S'il s'agit dit genre humain tout entier, la question reste controversée pour les raisons que nous avons dites plus haut. Mais, même si, ici, le nombre des élus est moins grand, la gloire de Dieu, dans son gouvernement n'en souffre pas. La qualité l'emporte sur la quantité , une seule âme élue est comme un univers spirituel qui a atteint son but ; et nul mal n’arrive sans avoir été permis pour un bien supérieur. De plus, parmi les non chrétiens, qu'ils soient juifs, mahométans, ou païens, il y a des élus. Les juifs et les mahométans non seulement admettent le monothéisme, mais conservent des fragments de la révélation primitive et de la révélation mosaïque ; ils peuvent ainsi croire à un Dieu rémunérateur surnaturel, et avec le secours de la grâce faire un acte de contrition. Même s'il s'agit de païens qui sont dans l'ignorance invincible ou absolument involontaire de la vraie religion et qui s'efforcent d'observer la loi naturelle, des secours surnaturels leur sont offerts, par les moyens connus de Dieu, pour qu'ils puissent arriver au salut, comme le dit Pie IX, en rappelant que Dieu ne commande jamais l'impossible. (Denz., 1677) A celui qui fait ce qui est en soit pouvoir, Dieu ne refuse pas sa grâce, comme le disent communément les théologiens.
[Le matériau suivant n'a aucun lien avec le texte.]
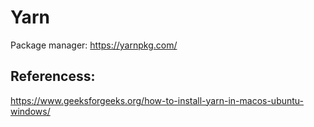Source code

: # Yarn
Package manager: https://yarnpkg.com/


## Referencess:
https://www.geeksforgeeks.org/how-to-install-yarn-in-macos-ubuntu-windows/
Nous ne pouvons arriver à une certitude sur la question : est-ce que le plus grand nombre des hommes est sauvé ? Il vaut mieux reconnaître notre ignorance sur ce point, et éviter de décourager fidèles par une doctrine trop rigide, ou de les exposer au danger de se perdre par une doctrine trop facile.

L'important est observer les commandements de Dieu en se rappelant cette grande vérité bien exprimée par saint Augustin et proclamée par le Concile de Trente (Denz., 804) : ‘Dieu ne commande pas l'impossible, mais, en donnant ses préceptes, il nous avertit de faire ce que nous pouvons pas et de lui demander sa grâce Pour accomplir ce que nous ne Pouvons pas et il nous aide pour que nous le Puissions.’ » (L’éternelle vie et la profondeur de l’âme, Paris, Desclée, 1950, p. 354 à 356)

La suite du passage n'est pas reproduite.